Owned by the Cadbury family, with Laurence Cadbury as chairman,[2] the News Chronicle was formed by the merger of the Daily News and the Daily Chronicle on 2 June 1930,[3] with Walter Layton appointed as editorial director.[2]
With the outbreak of the Spanish Civil War, the paper took an anti-Franco stance and sent three correspondents to Spain in 1936-37: Denis Weaver, who was captured and nearly shot before being released; Arthur Koestler (to Málaga);[4] and, later, Geoffrey Cox[4] (to Madrid). The paper's editorial staff took an active part in campaigning for the release of Koestler, who was captured by Franco's forces at the fall of Málaga and was in imminent danger of being executed.[5]
Following Koestler's release, the paper sent him to Mandatory Palestine, then convulsed by the Arab revolt. In a series of articles in the paper, Koestler urged adoption of the Peel Commission's recommendation for partition of Palestine, as "the only practical way of ending the bloodshed". In his autobiography Koestler notes that en route to Palestine he had stopped in Athens and had clandestine meetings with Communists and Liberals opposing the then Metaxas dictatorship, but the News Chronicle refused to publish his resulting strongly worded anti-Metaxas articles.[6]

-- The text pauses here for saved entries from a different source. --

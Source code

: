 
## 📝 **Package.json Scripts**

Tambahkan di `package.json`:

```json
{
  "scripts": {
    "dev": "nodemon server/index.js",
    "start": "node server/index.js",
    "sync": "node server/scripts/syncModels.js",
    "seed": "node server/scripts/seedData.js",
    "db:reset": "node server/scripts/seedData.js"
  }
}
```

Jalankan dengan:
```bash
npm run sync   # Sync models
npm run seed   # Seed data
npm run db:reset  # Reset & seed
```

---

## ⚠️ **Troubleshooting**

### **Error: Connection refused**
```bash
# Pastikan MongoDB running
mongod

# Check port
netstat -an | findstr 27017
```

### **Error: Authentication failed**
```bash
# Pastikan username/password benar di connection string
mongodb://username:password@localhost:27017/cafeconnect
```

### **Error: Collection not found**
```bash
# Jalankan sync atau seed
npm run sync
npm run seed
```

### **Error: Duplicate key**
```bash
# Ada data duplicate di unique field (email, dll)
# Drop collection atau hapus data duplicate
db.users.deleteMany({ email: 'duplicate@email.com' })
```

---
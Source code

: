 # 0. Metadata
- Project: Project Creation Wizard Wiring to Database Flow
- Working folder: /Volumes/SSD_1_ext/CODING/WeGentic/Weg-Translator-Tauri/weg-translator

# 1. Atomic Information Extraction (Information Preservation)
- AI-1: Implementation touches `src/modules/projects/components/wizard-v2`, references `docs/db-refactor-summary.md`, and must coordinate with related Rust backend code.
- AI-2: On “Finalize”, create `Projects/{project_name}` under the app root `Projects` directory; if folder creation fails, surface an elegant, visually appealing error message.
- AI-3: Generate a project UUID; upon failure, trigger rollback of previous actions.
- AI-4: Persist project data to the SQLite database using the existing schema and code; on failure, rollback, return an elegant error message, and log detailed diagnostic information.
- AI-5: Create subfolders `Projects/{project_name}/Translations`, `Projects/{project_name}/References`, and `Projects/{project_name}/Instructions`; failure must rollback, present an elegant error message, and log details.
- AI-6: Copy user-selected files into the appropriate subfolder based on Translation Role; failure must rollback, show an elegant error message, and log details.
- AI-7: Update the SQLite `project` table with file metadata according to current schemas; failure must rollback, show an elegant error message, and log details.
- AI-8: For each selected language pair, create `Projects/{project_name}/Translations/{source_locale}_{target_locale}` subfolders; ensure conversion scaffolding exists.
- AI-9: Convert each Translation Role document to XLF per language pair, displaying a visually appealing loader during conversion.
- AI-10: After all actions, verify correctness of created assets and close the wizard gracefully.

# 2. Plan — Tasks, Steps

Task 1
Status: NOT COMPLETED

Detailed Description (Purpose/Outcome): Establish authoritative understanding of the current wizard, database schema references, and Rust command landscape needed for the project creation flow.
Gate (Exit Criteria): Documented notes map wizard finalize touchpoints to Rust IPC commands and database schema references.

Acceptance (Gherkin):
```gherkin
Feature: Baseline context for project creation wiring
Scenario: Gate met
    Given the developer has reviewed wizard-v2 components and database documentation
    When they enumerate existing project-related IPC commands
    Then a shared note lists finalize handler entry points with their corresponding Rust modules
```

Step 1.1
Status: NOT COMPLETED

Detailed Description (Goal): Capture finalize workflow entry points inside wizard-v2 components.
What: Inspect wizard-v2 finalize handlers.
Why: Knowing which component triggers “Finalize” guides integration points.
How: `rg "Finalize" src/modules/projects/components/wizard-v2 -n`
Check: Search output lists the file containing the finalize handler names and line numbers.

In 1956, the News Chronicle opposed the UK's military support of Israel in invading the Suez canal zone, a decision which cost it circulation. According to Geoffrey Goodman, a journalist on the newspaper at the time, it was "one of British journalism's prime casualties of the Suez crisis".[7]
On 17 October 1960, the News Chronicle "finally folded, inappropriately, into the grip"[7] of the right-wing Daily Mail despite having a circulation of over a million.[1][3] The News Chronicle's editorial position was considered at the time to be in broad support of the British Liberal Party, in marked contrast to that of the Daily Mail. As part of the same takeover, the London evening paper The Star was incorporated into the Evening News.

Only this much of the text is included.